Pengukuhan Bunda Literasi di Jember: Upaya Meningkatkan Minat Baca Masyarakat
Jember Luncurkan Program Pojok Baca
JEMBER – Perpustakaan Nasional RI bekerja sama dengan Pemerintah Kabupaten Jember telah mengukuhkan Bunda Literasi yang bertujuan untuk meningkatkan minat baca masyarakat. Acara tersebut berlangsung di Hotel Rembangan pada Kamis, 28 Oktober 2021. Dalam kesempatan ini, Bupati Jember, Hendy Siswanto, menegaskan komitmennya untuk mendukung kegiatan Bunda Literasi.
"Kita akan menciptakan berbagai inovasi, salah satunya adalah pojok baca yang akan ditempatkan di lokasi-lokasi strategis, seperti tempat kuliner dan wisata.

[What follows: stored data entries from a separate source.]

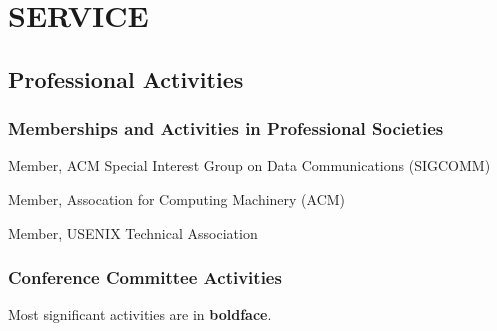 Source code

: 
\section{SERVICE}
\label{sec:serviceld}

\subsection{Professional Activities}
\label{subsec:professional}

\subsubsection{Memberships and Activities in Professional Societies}
\label{subsubsec:memberships}

\begin{cvlist}{}
\item Member, ACM Special Interest Group on Data Communications
  (SIGCOMM)
\item Member, Assocation for Computing Machinery (ACM)
\item Member, USENIX Technical Association
\end{cvlist}

\subsubsection{Conference Committee Activities}
\label{subsubsec:mylabel4}

Most significant activities are in {\bf boldface}.

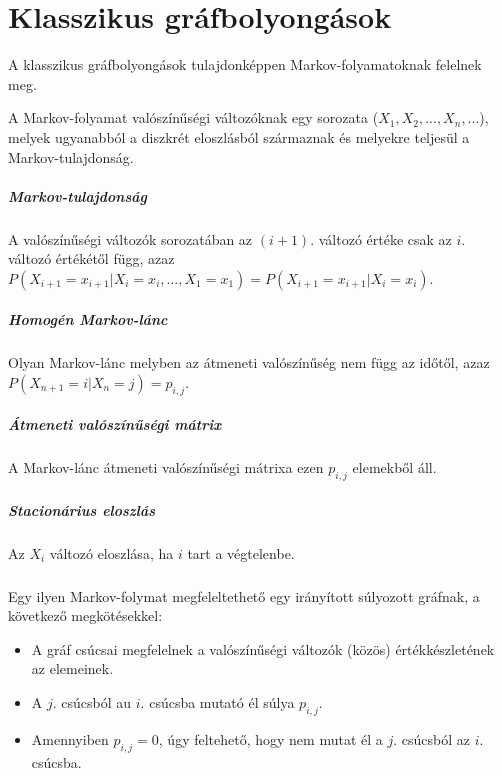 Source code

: \chapter{Klasszikus gráfbolyongások}

A klasszikus gráfbolyongások tulajdonképpen Markov-folyamatoknak felelnek meg.

A Markov-folyamat valószínűségi változóknak egy sorozata ($X_1, X_2, ..., X_n,
  ...$), melyek ugyanabból a diszkrét eloszlásból származnak és melyekre teljesül
a Markov-tulajdonság.

\paragraph{Markov-tulajdonság} A valószínűségi változók sorozatában az $(i+1).$
változó értéke csak az $i.$ változó értékétől függ, azaz $P(X_{i+1} = x_{i+1} |
  X_i = x_i, ..., X_1 = x_1) = P(X_{i+1} = x_{i+1} | X_i = x_i)$.

\paragraph{Homogén Markov-lánc} Olyan Markov-lánc melyben az átmeneti
valószínűség nem függ az időtől, azaz $P(X_{n+1} = i | X_n = j) = p_{i,j}$.

\paragraph{Átmeneti valószínűségi mátrix} A Markov-lánc átmeneti valószínűségi
mátrixa ezen $p_{i,j}$ elemekből áll.

\paragraph{Stacionárius eloszlás} Az $X_i$ változó eloszlása, ha $i$ tart a
végtelenbe.

\paragraph{}

Egy ilyen Markov-folymat megfeleltethető egy irányított súlyozott gráfnak,
a következő megkötésekkel:

\begin{itemize}
  \item A gráf csúcsai megfelelnek a valószínűségi változók (közös)
        értékkészletének az elemeinek.
  \item A $j.$ csúcsból au $i.$ csúcsba mutató él súlya $p_{i,j}$.
  \item Amennyiben $p_{i,j}=0$, úgy feltehető, hogy nem mutat él a $j.$
        csúcsból az $i.$ csúcsba.
\end{itemize}

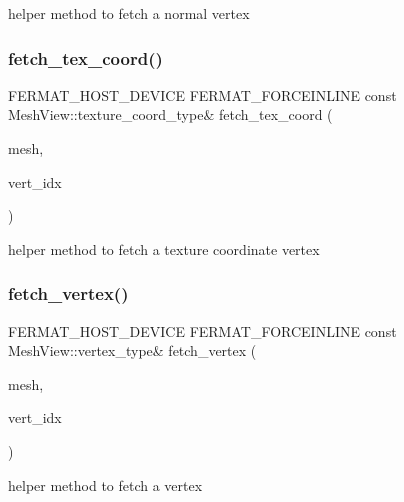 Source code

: helper method to fetch a normal vertex \mbox{\label{group___mesh_module_gae33ea9281c4276a5132e37c0b1331069}} 
\subsubsection{\texorpdfstring{fetch\+\_\+tex\+\_\+coord()}{fetch\_tex\_coord()}}
{\footnotesize\ttfamily F\+E\+R\+M\+A\+T\+\_\+\+H\+O\+S\+T\+\_\+\+D\+E\+V\+I\+CE F\+E\+R\+M\+A\+T\+\_\+\+F\+O\+R\+C\+E\+I\+N\+L\+I\+NE const Mesh\+View\+::texture\+\_\+coord\+\_\+type\& fetch\+\_\+tex\+\_\+coord (\begin{DoxyParamCaption}\item[{const \hyperlink{struct_mesh_view}{Mesh\+View} \&}]{mesh,  }\item[{const uint32}]{vert\+\_\+idx }\end{DoxyParamCaption})}

helper method to fetch a texture coordinate vertex \mbox{\label{group___mesh_module_ga4b65791b4c323a93e391c4c2e88cd601}} 
\subsubsection{\texorpdfstring{fetch\+\_\+vertex()}{fetch\_vertex()}}
{\footnotesize\ttfamily F\+E\+R\+M\+A\+T\+\_\+\+H\+O\+S\+T\+\_\+\+D\+E\+V\+I\+CE F\+E\+R\+M\+A\+T\+\_\+\+F\+O\+R\+C\+E\+I\+N\+L\+I\+NE const Mesh\+View\+::vertex\+\_\+type\& fetch\+\_\+vertex (\begin{DoxyParamCaption}\item[{const \hyperlink{struct_mesh_view}{Mesh\+View} \&}]{mesh,  }\item[{const uint32}]{vert\+\_\+idx }\end{DoxyParamCaption})}

helper method to fetch a vertex \mbox{\label{group___mesh_module_gac16c0ec581833a6cf3f821d0edeb698b}} 
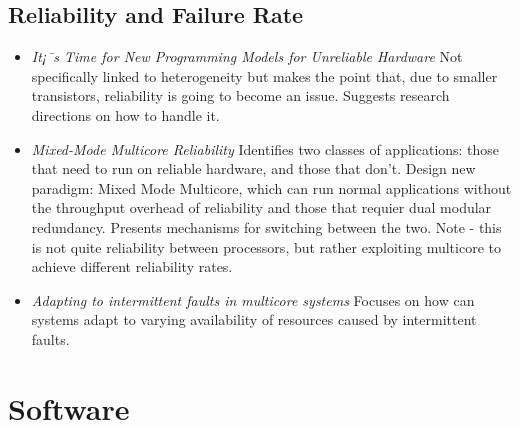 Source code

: \subsection{Reliability and Failure Rate}
\begin{itemize}
\item \emph{It¡¯s Time for New Programming Models for Unreliable Hardware }
Not specifically linked to heterogeneity but makes the point that, due
to smaller transistors, reliability is going to become an issue. Suggests
research directions on how to handle it.
\item \emph{Mixed-Mode Multicore Reliability} Identifies two classes
of applications: those that need to run on reliable hardware, and those
 that don't. Design new paradigm: Mixed Mode Multicore, which can
run normal applications without the throughput overhead of reliability
and those that requier dual modular redundancy. Presents mechanisms
for switching between the two. Note - this is not quite
reliability between processors, but rather exploiting multicore
to achieve different reliability rates.
\item \emph{Adapting to intermittent faults in multicore systems}
Focuses on how can systems adapt to varying availability of resources
caused by intermittent faults.
\end{itemize}

\section{Software}

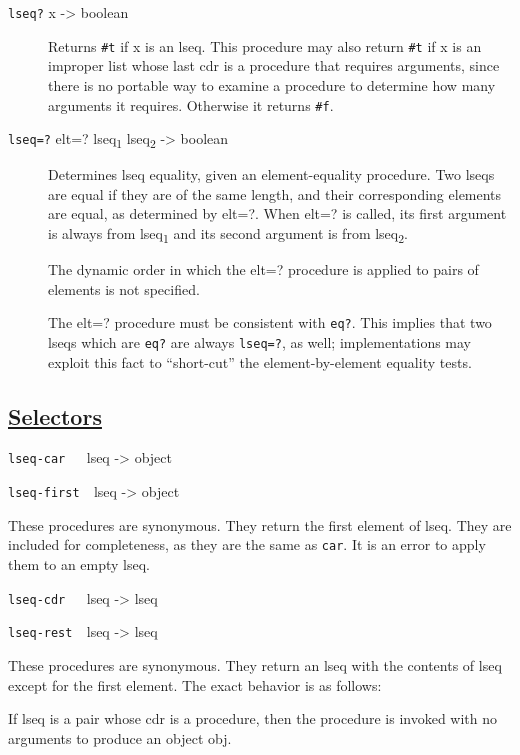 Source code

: \begin{description}
\item[ \texttt{lseq?} x -\textgreater{} boolean \href{}{} ]
Returns \texttt{\#t} if x is an lseq. This procedure may also return
\texttt{\#t} if x is an improper list whose last cdr is a procedure that
requires arguments, since there is no portable way to examine a
procedure to determine how many arguments it requires. Otherwise it
returns \texttt{\#f}.
\item[ \href{}{} \texttt{lseq=?} elt=? lseq\textsubscript{1}
lseq\textsubscript{2} -\textgreater{} boolean ]
Determines lseq equality, given an element-equality procedure. Two lseqs
are equal if they are of the same length, and their corresponding
elements are equal, as determined by elt=?. When elt=? is called, its
first argument is always from lseq\textsubscript{1} and its second
argument is from lseq\textsubscript{2}.

The dynamic order in which the elt=? procedure is applied to pairs of
elements is not specified.

The elt=? procedure must be consistent with \texttt{eq?}. This implies
that two lseqs which are \texttt{eq?} are always \texttt{lseq=?}, as
well; implementations may exploit this fact to ``short-cut'' the
element-by-element equality tests.
\end{description}

\subsection{\texorpdfstring{\href{}{Selectors}}{Selectors}}\label{selectors}

\href{}{} \texttt{lseq-car\ \ \ }lseq -\textgreater{} object

\href{}{} \texttt{lseq-first\ \ }lseq -\textgreater{} object

These procedures are synonymous. They return the first element of lseq.
They are included for completeness, as they are the same as
\texttt{car}. It is an error to apply them to an empty lseq.

\href{}{} \texttt{lseq-cdr\ \ \ }lseq -\textgreater{} lseq

\href{}{} \texttt{lseq-rest\ \ }lseq -\textgreater{} lseq

These procedures are synonymous. They return an lseq with the contents
of lseq except for the first element. The exact behavior is as follows:

If lseq is a pair whose cdr is a procedure, then the procedure is
invoked with no arguments to produce an object obj.

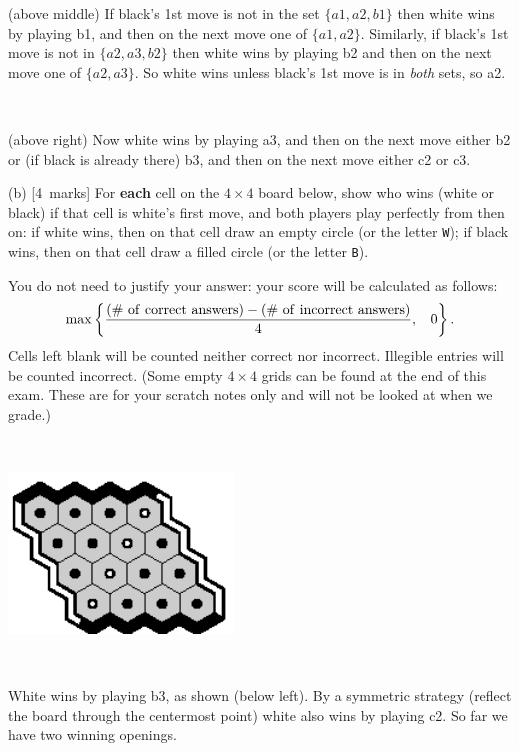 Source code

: \documentclass[12pt]{article}
\newcommand{\mymarks}[1]{\mbox{\small [#1 marks]}}
\begin{document}
(above middle)
If black's 1st move is not in the set $\{a1,a2,b1\}$ then
white wins by playing b1, and then on the next move
one of $\{a1,a2\}$. Similarly, if black's 1st move is not
in $\{a2,a3,b2\}$ then white wins by playing b2
and then on the next move one of $\{a2,a3\}$.
So white wins unless black's 1st move is in {\em both} sets, so a2.

~

(above right)
Now white wins by playing a3, and then on the next move
either b2 or (if black is already there) b3, and then 
on the next move either c2 or c3.
\vfill~

\newpage
(b) \mymarks{4}
For {\bf each} cell on the $4 \times 4$ board below, 
show who wins (white or black) if that cell is white's first move,
and both players play perfectly from then on:
if white wins, then on that cell draw an empty circle
(or the letter \texttt{W}); 
if black wins, then on that cell draw a filled circle 
(or the letter \texttt{B}).

You do not need to justify your answer:
your score will be calculated as follows:
\[ \max\left\{\frac{({\rm \#~of~correct~answers}) - ({\rm \#~of~incorrect~answers})}{4}, \:\:\:\: 0\right\}. \]
Cells left blank will be counted neither correct nor incorrect.
Illegible entries will be counted incorrect.
(Some empty $4 \times 4$ grids can be found at the end of this exam. These are for your scratch notes only and will not be looked at when we grade.)

~


\begin{center}
\includegraphics[width=60mm]{fz/pix/4x4.winners.eps}\
\end{center}

~

White wins by playing b3, as shown (below left).
By a symmetric strategy (reflect the board through the 
centermost point) white also wins by playing c2.
So far we have two winning openings.

~
\end{document}
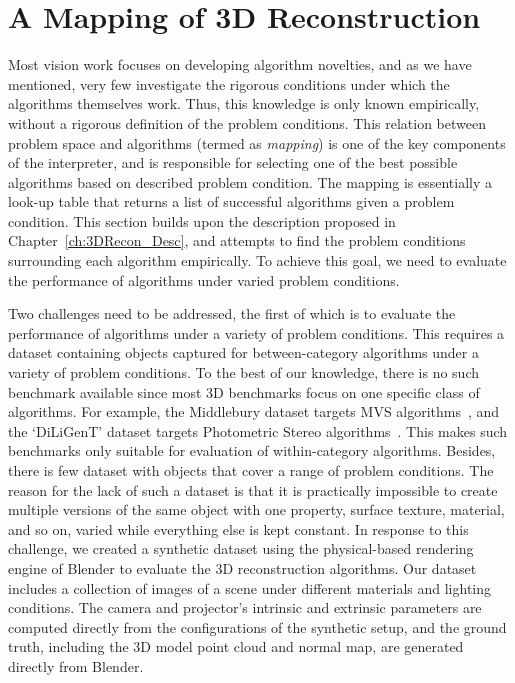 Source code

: 
\chapter{A Mapping of 3D Reconstruction}
\label{ch:3DRecon_Mapping}
Most vision work focuses on developing algorithm novelties, and as we have mentioned, very few investigate the rigorous conditions under which the algorithms themselves work. Thus, this knowledge is only known empirically, without a rigorous definition of the problem conditions. This relation between problem space and algorithms (termed as \textit{mapping}) is one of the key components of the interpreter, and is responsible for selecting one of the best possible algorithms based on described problem condition. The mapping is essentially a look-up table that returns a list of successful algorithms given a problem condition. This section builds upon the description proposed in Chapter~\ref{ch:3DRecon_Desc}, and attempts to find the problem conditions surrounding each algorithm empirically. To achieve this goal, we need to evaluate the performance of algorithms under varied problem conditions.

Two challenges need to be addressed, the first of which is to evaluate the performance of algorithms under a variety of problem conditions. This requires a dataset containing objects captured for between-category algorithms under a variety of problem conditions. To the best of our knowledge, there is no such benchmark available since most 3D benchmarks focus on one specific class of algorithms. For example, the Middlebury dataset targets MVS algorithms~\cite{seitz2006comparison}, and the `DiLiGenT' dataset targets Photometric Stereo algorithms~\cite{shi2016benchmark}. This makes such benchmarks only suitable for evaluation of within-category algorithms. Besides, there is few dataset with objects that cover a range of problem conditions. The reason for the lack of such a dataset is that it is practically impossible to create multiple versions of the same object with one property, \eg surface texture, material, and so on, varied while everything else is kept constant. In response to this challenge, we created a synthetic dataset using the physical-based rendering engine of Blender to evaluate the 3D reconstruction algorithms. Our dataset includes a collection of images of a scene under different materials and lighting conditions. The camera and projector's intrinsic and extrinsic parameters are computed directly from the configurations of the synthetic setup, and the ground truth, including the 3D model point cloud and normal map, are generated directly from Blender.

Kami ingin memastikan bahwa di setiap tempat itu tersedia pojok baca," ujar Hendy saat memberikan keterangan kepada wartawan.
Kolaborasi dengan OPD dan Perpustakaan Nasional
Bupati Hendy juga menambahkan bahwa pihaknya akan berkoordinasi dengan Organisasi Perangkat Daerah (OPD) untuk membahas perizinan pembukaan rumah makan atau kafe di Jember dengan syarat adanya pojok baca. "Surat izin ini akan dikeluarkan jika mereka menyiapkan pojok baca," tegasnya.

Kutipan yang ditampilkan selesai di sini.